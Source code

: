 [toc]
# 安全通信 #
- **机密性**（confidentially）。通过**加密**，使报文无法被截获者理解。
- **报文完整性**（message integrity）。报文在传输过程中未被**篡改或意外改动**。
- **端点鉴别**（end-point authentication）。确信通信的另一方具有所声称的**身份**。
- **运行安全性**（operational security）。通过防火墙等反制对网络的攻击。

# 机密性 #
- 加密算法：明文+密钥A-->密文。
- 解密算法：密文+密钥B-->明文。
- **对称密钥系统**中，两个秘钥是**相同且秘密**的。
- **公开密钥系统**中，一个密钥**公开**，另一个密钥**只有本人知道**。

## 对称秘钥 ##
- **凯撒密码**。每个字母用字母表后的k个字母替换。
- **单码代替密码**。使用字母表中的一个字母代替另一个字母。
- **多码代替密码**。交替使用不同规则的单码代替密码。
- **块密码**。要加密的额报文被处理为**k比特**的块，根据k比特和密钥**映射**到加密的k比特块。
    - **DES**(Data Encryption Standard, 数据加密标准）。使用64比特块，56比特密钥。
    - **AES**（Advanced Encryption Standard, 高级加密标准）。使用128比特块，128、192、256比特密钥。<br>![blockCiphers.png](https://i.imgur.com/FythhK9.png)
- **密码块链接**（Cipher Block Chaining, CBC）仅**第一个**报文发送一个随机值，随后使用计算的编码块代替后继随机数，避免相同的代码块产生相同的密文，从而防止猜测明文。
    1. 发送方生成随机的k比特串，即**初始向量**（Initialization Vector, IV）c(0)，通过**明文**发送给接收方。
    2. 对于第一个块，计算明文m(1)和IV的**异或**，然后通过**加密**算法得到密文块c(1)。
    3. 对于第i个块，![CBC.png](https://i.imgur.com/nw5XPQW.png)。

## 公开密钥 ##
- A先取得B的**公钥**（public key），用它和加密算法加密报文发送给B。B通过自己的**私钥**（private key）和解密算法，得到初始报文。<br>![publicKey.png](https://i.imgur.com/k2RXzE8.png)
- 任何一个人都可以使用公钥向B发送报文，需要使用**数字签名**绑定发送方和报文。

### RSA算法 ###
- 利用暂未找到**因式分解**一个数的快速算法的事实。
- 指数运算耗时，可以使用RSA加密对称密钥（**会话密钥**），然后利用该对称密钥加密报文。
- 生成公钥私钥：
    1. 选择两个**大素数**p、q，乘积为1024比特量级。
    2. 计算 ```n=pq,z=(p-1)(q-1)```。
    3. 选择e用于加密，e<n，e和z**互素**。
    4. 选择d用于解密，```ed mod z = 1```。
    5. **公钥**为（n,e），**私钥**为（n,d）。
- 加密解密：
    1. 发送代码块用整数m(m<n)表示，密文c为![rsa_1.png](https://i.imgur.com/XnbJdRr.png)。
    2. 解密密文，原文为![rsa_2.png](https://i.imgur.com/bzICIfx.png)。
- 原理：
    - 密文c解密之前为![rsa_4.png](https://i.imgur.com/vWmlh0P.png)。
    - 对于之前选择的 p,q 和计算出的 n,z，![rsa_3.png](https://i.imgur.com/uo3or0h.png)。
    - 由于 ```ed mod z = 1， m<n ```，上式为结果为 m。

----------

→ Exercise requirements: Print every record above exactly as it appears.

→ Task solution:
Source code

: [toc]
# 安全通信 #
- **机密性**（confidentially）。通过**加密**，使报文无法被截获者理解。
- **报文完整性**（message integrity）。报文在传输过程中未被**篡改或意外改动**。
- **端点鉴别**（end-point authentication）。确信通信的另一方具有所声称的**身份**。
- **运行安全性**（operational security）。通过防火墙等反制对网络的攻击。

# 机密性 #
- 加密算法：明文+密钥A-->密文。
- 解密算法：密文+密钥B-->明文。
- **对称密钥系统**中，两个秘钥是**相同且秘密**的。
- **公开密钥系统**中，一个密钥**公开**，另一个密钥**只有本人知道**。

## 对称秘钥 ##
- **凯撒密码**。每个字母用字母表后的k个字母替换。
- **单码代替密码**。使用字母表中的一个字母代替另一个字母。
- **多码代替密码**。交替使用不同规则的单码代替密码。
- **块密码**。要加密的额报文被处理为**k比特**的块，根据k比特和密钥**映射**到加密的k比特块。
    - **DES**(Data Encryption Standard, 数据加密标准）。使用64比特块，56比特密钥。
    - **AES**（Advanced Encryption Standard, 高级加密标准）。使用128比特块，128、192、256比特密钥。<br>![blockCiphers.png](https://i.imgur.com/FythhK9.png)
- **密码块链接**（Cipher Block Chaining, CBC）仅**第一个**报文发送一个随机值，随后使用计算的编码块代替后继随机数，避免相同的代码块产生相同的密文，从而防止猜测明文。
    1. 发送方生成随机的k比特串，即**初始向量**（Initialization Vector, IV）c(0)，通过**明文**发送给接收方。
    2. 对于第一个块，计算明文m(1)和IV的**异或**，然后通过**加密**算法得到密文块c(1)。
    3. 对于第i个块，![CBC.png](https://i.imgur.com/nw5XPQW.png)。

## 公开密钥 ##
- A先取得B的**公钥**（public key），用它和加密算法加密报文发送给B。B通过自己的**私钥**（private key）和解密算法，得到初始报文。<br>![publicKey.png](https://i.imgur.com/k2RXzE8.png)
- 任何一个人都可以使用公钥向B发送报文，需要使用**数字签名**绑定发送方和报文。

### RSA算法 ###
- 利用暂未找到**因式分解**一个数的快速算法的事实。
- 指数运算耗时，可以使用RSA加密对称密钥（**会话密钥**），然后利用该对称密钥加密报文。
- 生成公钥私钥：
    1. 选择两个**大素数**p、q，乘积为1024比特量级。
    2. 计算 ```n=pq,z=(p-1)(q-1)```。
    3. 选择e用于加密，e<n，e和z**互素**。
    4. 选择d用于解密，```ed mod z = 1```。
    5. **公钥**为（n,e），**私钥**为（n,d）。
- 加密解密：
    1. 发送代码块用整数m(m<n)表示，密文c为![rsa_1.png](https://i.imgur.com/XnbJdRr.png)。
    2. 解密密文，原文为![rsa_2.png](https://i.imgur.com/bzICIfx.png)。
- 原理：
    - 密文c解密之前为![rsa_4.png](https://i.imgur.com/vWmlh0P.png)。
    - 对于之前选择的 p,q 和计算出的 n,z，![rsa_3.png](https://i.imgur.com/uo3or0h.png)。
    - 由于 ```ed mod z = 1， m<n ```，上式为结果为 m。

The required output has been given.